Jean-Marc Chery, the company's chief executive officer, wrote in his second-quarter earnings report:

"In the quarter, contrary to our previous expectations, industrial customer orders did not improve and automotive demand declined. Lower-than-expected sales in the automotive business offset higher sales in the company's personal electronics business. ”

In a conference call with investors, he noted:

"With demand weakening and inventories sharply adjusted, we are facing a longer and more severe correction in the industrial sector than expected."

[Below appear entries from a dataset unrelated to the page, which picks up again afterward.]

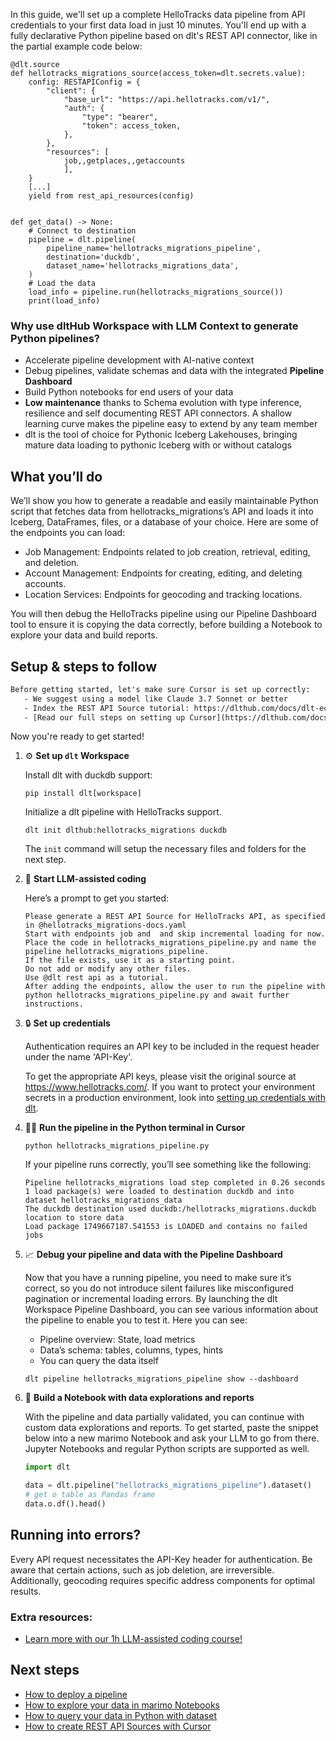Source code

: In this guide, we'll set up a complete HelloTracks data pipeline from API credentials to your first data load in just 10 minutes. You'll end up with a fully declarative Python pipeline based on dlt's REST API connector, like in the partial example code below:

```python-outcome
@dlt.source
def hellotracks_migrations_source(access_token=dlt.secrets.value):
    config: RESTAPIConfig = {
        "client": {
            "base_url": "https://api.hellotracks.com/v1/",
            "auth": {
                "type": "bearer",
                "token": access_token,
            },
        },
        "resources": [
            job,,getplaces,,getaccounts
            ],
    }
    [...]
    yield from rest_api_resources(config)


def get_data() -> None:
    # Connect to destination
    pipeline = dlt.pipeline(
        pipeline_name='hellotracks_migrations_pipeline',
        destination='duckdb',
        dataset_name='hellotracks_migrations_data', 
    )
    # Load the data
    load_info = pipeline.run(hellotracks_migrations_source())
    print(load_info) 
```

### Why use dltHub Workspace with LLM Context to generate Python pipelines?

- Accelerate pipeline development with AI-native context
- Debug pipelines, validate schemas and data with the integrated **Pipeline Dashboard**
- Build Python notebooks for end users of your data
- **Low maintenance** thanks to Schema evolution with type inference, resilience and self documenting REST API connectors. A shallow learning curve makes the pipeline easy to extend by any team member
- dlt is the tool of choice for Pythonic Iceberg Lakehouses, bringing mature data loading to pythonic Iceberg with or without catalogs

## What you’ll do

We’ll show you how to generate a readable and easily maintainable Python script that fetches data from hellotracks_migrations’s API and loads it into Iceberg, DataFrames, files, or a database of your choice. Here are some of the endpoints you can load:

- Job Management: Endpoints related to job creation, retrieval, editing, and deletion.
- Account Management: Endpoints for creating, editing, and deleting accounts.
- Location Services: Endpoints for geocoding and tracking locations.

You will then debug the HelloTracks pipeline using our Pipeline Dashboard tool to ensure it is copying the data correctly, before building a Notebook to explore your data and build reports.

## Setup & steps to follow

```default
Before getting started, let's make sure Cursor is set up correctly:
   - We suggest using a model like Claude 3.7 Sonnet or better
   - Index the REST API Source tutorial: https://dlthub.com/docs/dlt-ecosystem/verified-sources/rest_api/ and add it to context as **@dlt rest api**
   - [Read our full steps on setting up Cursor](https://dlthub.com/docs/dlt-ecosystem/llm-tooling/cursor-restapi#23-configuring-cursor-with-documentation)
```

Now you're ready to get started!

1. ⚙️ **Set up `dlt` Workspace**
    
    Install dlt with duckdb support:
    ```shell
    pip install dlt[workspace]
    ```

    Initialize a dlt pipeline with HelloTracks support.
    ```shell
    dlt init dlthub:hellotracks_migrations duckdb
    ```

    The `init` command will setup the necessary files and folders for the next step.
    
2. 🤠 **Start LLM-assisted coding**
    
    Here’s a prompt to get you started:
    
    ```prompt
    Please generate a REST API Source for HelloTracks API, as specified in @hellotracks_migrations-docs.yaml 
    Start with endpoints job and  and skip incremental loading for now. 
    Place the code in hellotracks_migrations_pipeline.py and name the pipeline hellotracks_migrations_pipeline. 
    If the file exists, use it as a starting point. 
    Do not add or modify any other files. 
    Use @dlt rest api as a tutorial. 
    After adding the endpoints, allow the user to run the pipeline with python hellotracks_migrations_pipeline.py and await further instructions.
    ```

    
3. 🔒 **Set up credentials** 
    
    Authentication requires an API key to be included in the request header under the name 'API-Key'.
    
    To get the appropriate API keys, please visit the original source at https://www.hellotracks.com/.
    If you want to protect your environment secrets in a production environment, look into [setting up credentials with dlt](https://dlthub.com/docs/walkthroughs/add_credentials).
    
4. 🏃‍♀️ **Run the pipeline in the Python terminal in Cursor**
    
    ```shell
    python hellotracks_migrations_pipeline.py
    ```
    
    If your pipeline runs correctly, you’ll see something like the following:
    
    ```shell
    Pipeline hellotracks_migrations load step completed in 0.26 seconds
    1 load package(s) were loaded to destination duckdb and into dataset hellotracks_migrations_data
    The duckdb destination used duckdb:/hellotracks_migrations.duckdb location to store data
    Load package 1749667187.541553 is LOADED and contains no failed jobs
    ```
    
5. 📈 **Debug your pipeline and data with the Pipeline Dashboard**

    Now that you have a running pipeline, you need to make sure it’s correct, so you do not introduce silent failures like misconfigured pagination or incremental loading errors. By launching the dlt Workspace Pipeline Dashboard, you can see various information about the pipeline to enable you to test it. Here you can see:
    - Pipeline overview: State, load metrics
    - Data’s schema: tables, columns, types, hints
    - You can query the data itself
    
    ```shell
    dlt pipeline hellotracks_migrations_pipeline show --dashboard
    ```
    
6. 🐍 **Build a Notebook with data explorations and reports**

    With the pipeline and data partially validated, you can continue with custom data explorations and reports. To get started, paste the snippet below into a new marimo Notebook and ask your LLM to go from there. Jupyter Notebooks and regular Python scripts are supported as well.

    
    ```python
    import dlt

   data = dlt.pipeline("hellotracks_migrations_pipeline").dataset()
   # get o table as Pandas frame
   data.o.df().head()
    ```

## Running into errors?

Every API request necessitates the API-Key header for authentication. Be aware that certain actions, such as job deletion, are irreversible. Additionally, geocoding requires specific address components for optimal results.

### Extra resources:

- [Learn more with our 1h LLM-assisted coding course!](https://www.youtube.com/watch?v=GGid70rnJuM)

## Next steps

- [How to deploy a pipeline](https://dlthub.com/docs/walkthroughs/deploy-a-pipeline)
- [How to explore your data in marimo Notebooks](https://dlthub.com/docs/general-usage/dataset-access/marimo)
- [How to query your data in Python with dataset](https://dlthub.com/docs/general-usage/dataset-access/dataset)
- [How to create REST API Sources with Cursor](https://dlthub.com/docs/dlt-ecosystem/llm-tooling/cursor-restapi)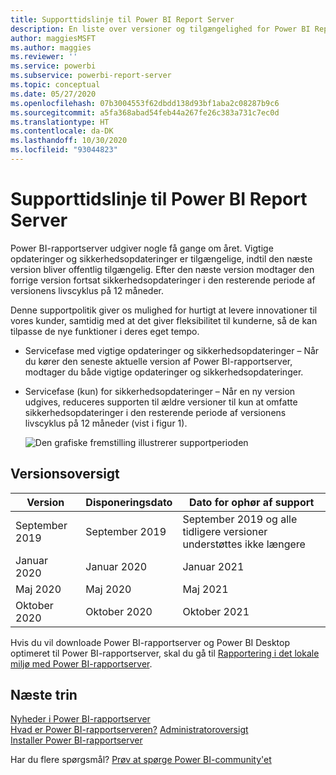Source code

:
 ```yaml
---
title: Supporttidslinje til Power BI Report Server
description: En liste over versioner og tilgængelighed for Power BI Report Server.
author: maggiesMSFT
ms.author: maggies
ms.reviewer: ''
ms.service: powerbi
ms.subservice: powerbi-report-server
ms.topic: conceptual
ms.date: 05/27/2020
ms.openlocfilehash: 07b3004553f62dbdd138d93bf1aba2c08287b9c6
ms.sourcegitcommit: a5fa368abad54feb44a267fe26c383a731c7ec0d
ms.translationtype: HT
ms.contentlocale: da-DK
ms.lasthandoff: 10/30/2020
ms.locfileid: "93044823"
---
```

# <a name="support-timeline-for-power-bi-report-server"></a>Supporttidslinje til Power BI Report Server

Power BI-rapportserver udgiver nogle få gange om året. Vigtige opdateringer og sikkerhedsopdateringer er tilgængelige, indtil den næste version bliver offentlig tilgængelig. Efter den næste version modtager den forrige version fortsat sikkerhedsopdateringer i den resterende periode af versionens livscyklus på 12 måneder.

Denne supportpolitik giver os mulighed for hurtigt at levere innovationer til vores kunder, samtidig med at det giver fleksibilitet til kunderne, så de kan tilpasse de nye funktioner i deres eget tempo.

* Servicefase med vigtige opdateringer og sikkerhedsopdateringer – Når du kører den seneste aktuelle version af Power BI-rapportserver, modtager du både vigtige opdateringer og sikkerhedsopdateringer.
* Servicefase (kun) for sikkerhedsopdateringer – Når en ny version udgives, reduceres supporten til ældre versioner til kun at omfatte sikkerhedsopdateringer i den resterende periode af versionens livscyklus på 12 måneder (vist i figur 1).

    ![Den grafiske fremstilling illustrerer supportperioden](media/support-timeline/report-server-support-timeline-overall.png)

## <a name="version-history"></a>Versionsoversigt

| **Version** | **Disponeringsdato** | **Dato for ophør af support** |
| --- | --- | --- |
| September 2019 | September 2019 | September 2019 og alle tidligere versioner understøttes ikke længere
| Januar 2020 | Januar 2020 | Januar 2021
| Maj 2020 | Maj 2020 | Maj 2021
| Oktober 2020 | Oktober 2020 | Oktober 2021

Hvis du vil downloade Power BI-rapportserver og Power BI Desktop optimeret til Power BI-rapportserver, skal du gå til [Rapportering i det lokale miljø med Power BI-rapportserver](https://powerbi.microsoft.com/report-server/).

## <a name="next-steps"></a>Næste trin
[Nyheder i Power BI-rapportserver](whats-new.md)  
[Hvad er Power BI-rapportserveren?](get-started.md)
[Administratoroversigt](admin-handbook-overview.md)  
[Installer Power BI-rapportserver](install-report-server.md)  

Har du flere spørgsmål? [Prøv at spørge Power BI-community'et](https://community.powerbi.com/)
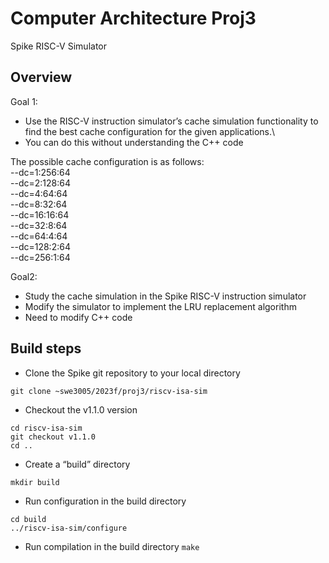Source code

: # Computer Architecture Proj3
Spike RISC-V Simulator

## Overview
Goal 1:
  - Use the RISC-V instruction simulator’s cache simulation functionality to find the best cache configuration for the given applications.\
  - You can do this without understanding the C++ code

The possible cache configuration is as follows:\
  --dc=1:256:64\
  --dc=2:128:64\
  --dc=4:64:64\
  --dc=8:32:64\
  --dc=16:16:64\
  --dc=32:8:64\
  --dc=64:4:64\
  --dc=128:2:64\
  --dc=256:1:64

Goal2:
  - Study the cache simulation in the Spike RISC-V instruction simulator
  - Modify the simulator to implement the LRU replacement algorithm
  - Need to modify C++ code

## Build steps
  - Clone the Spike git repository to your local directory
```
git clone ~swe3005/2023f/proj3/riscv-isa-sim
```
  - Checkout the v1.1.0 version
```
cd riscv-isa-sim
git checkout v1.1.0
cd ..
```
  - Create a “build” directory
```
mkdir build
```
  - Run configuration in the build directory
```
cd build
../riscv-isa-sim/configure
```
  - Run compilation in the build directory
```make ```
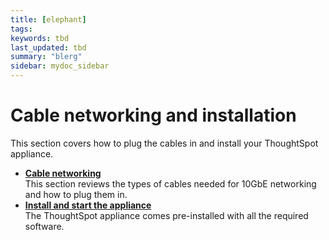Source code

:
 ```yaml
---
title: [elephant]
tags: 
keywords: tbd
last_updated: tbd
summary: "blerg"
sidebar: mydoc_sidebar
---
```

#  Cable networking and installation

This section covers how to plug the cables in and install your ThoughtSpot appliance.

-   **[Cable networking](../../appliance/setup/cable_networking.html)**  
This section reviews the types of cables needed for 10GbE networking and how to plug them in.
-   **[Install and start the appliance](../../appliance/setup/appliance_setup.html)**  
The ThoughtSpot appliance comes pre-installed with all the required software.

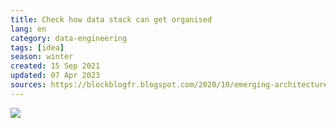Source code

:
 ```yaml
---
title: Check how data stack can get organised
lang: en 
category: data-engineering
tags: [idea]
season: winter
created: 15 Sep 2021
updated: 07 Apr 2023
sources: https://blockblogfr.blogspot.com/2020/10/emerging-architectures-for-modern-data.html
---
```


![](../__files/modern-data-infrastructure.png)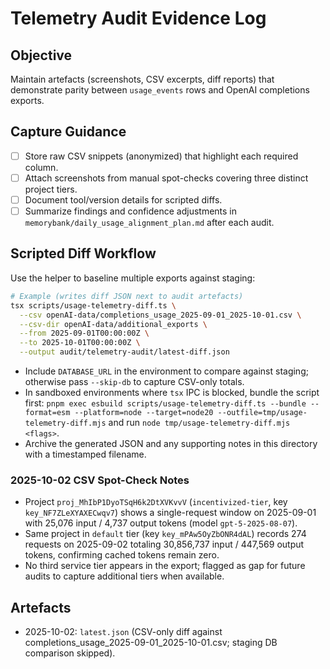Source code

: # Telemetry Audit Evidence Log

## Objective
Maintain artefacts (screenshots, CSV excerpts, diff reports) that demonstrate parity between `usage_events` rows and OpenAI completions exports.

## Capture Guidance
- [ ] Store raw CSV snippets (anonymized) that highlight each required column.
- [ ] Attach screenshots from manual spot-checks covering three distinct project tiers.
- [ ] Document tool/version details for scripted diffs.
- [ ] Summarize findings and confidence adjustments in `memorybank/daily_usage_alignment_plan.md` after each audit.

## Scripted Diff Workflow
Use the helper to baseline multiple exports against staging:

```bash
# Example (writes diff JSON next to audit artefacts)
tsx scripts/usage-telemetry-diff.ts \
  --csv openAI-data/completions_usage_2025-09-01_2025-10-01.csv \
  --csv-dir openAI-data/additional_exports \
  --from 2025-09-01T00:00:00Z \
  --to 2025-10-01T00:00:00Z \
  --output audit/telemetry-audit/latest-diff.json
```

- Include `DATABASE_URL` in the environment to compare against staging; otherwise pass `--skip-db` to capture CSV-only totals.
- In sandboxed environments where `tsx` IPC is blocked, bundle the script first: `pnpm exec esbuild scripts/usage-telemetry-diff.ts --bundle --format=esm --platform=node --target=node20 --outfile=tmp/usage-telemetry-diff.mjs` and run `node tmp/usage-telemetry-diff.mjs <flags>`.
- Archive the generated JSON and any supporting notes in this directory with a timestamped filename.

### 2025-10-02 CSV Spot-Check Notes
- Project `proj_MhIbP1DyoTSqH6k2DtXVKvvV` (`incentivized-tier`, key `key_NF7ZLeXYAXECwqv7`) shows a single-request window on 2025-09-01 with 25,076 input / 4,737 output tokens (model `gpt-5-2025-08-07`).
- Same project in `default` tier (key `key_mPAw5OyZbONR4dAL`) records 274 requests on 2025-09-02 totaling 30,856,737 input / 447,569 output tokens, confirming cached tokens remain zero.
- No third service tier appears in the export; flagged as gap for future audits to capture additional tiers when available.

## Artefacts
- 2025-10-02: `latest.json` (CSV-only diff against completions_usage_2025-09-01_2025-10-01.csv; staging DB comparison skipped).

<!-- Add links to stored evidence files here. -->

What do you think of Wall Street?

JPMorgan analyst Sandeep Deshpande (Overweight) told clients: "Despite the slightly better-than-expected results for the quarter, the company is not seeing the expected recovery in industrial orders and a decline in automotive orders." The key question is, given the company's successive sharp downward revisions, will the market believe that the worst is behind us? While the end data in the automotive market showed that it was still declining in the quarter, we believe the market may be nearing the lowest point of the cycle. ”

Stifel analyst Juergen Wagner (buy rating) said earnings per share could fall by 15% in 2024 due to inventory adjustment pressures in the automotive and industrial sectors, a slight downward revision that is more than the market fears.

Bernstein analyst Sara Russo (Outperform) believes that the automotive business is below expectations, the microcontroller and power and discrete components sectors are underperforming, and the industrial sector is also not improving. While the company's guidance expects a sequential improvement in the fourth quarter, investors' confidence in the company's outlook could be affected given consecutive quarters of missed expectations. The difficulty for STMicroelectronics is that it's unclear when the cycle will bottom.

Citi analyst Andrew Gardiner (Buy rating) suggested that the company's earnings guidance was lowered more than expected, with revenue estimates for 2024 cut by 6% and EBIT (earnings before interest and taxes) cut even more. Given the downward revisions made at the time of both the Q1 and Q2 results, it could signal that the market is nearing the bottom of the cycle.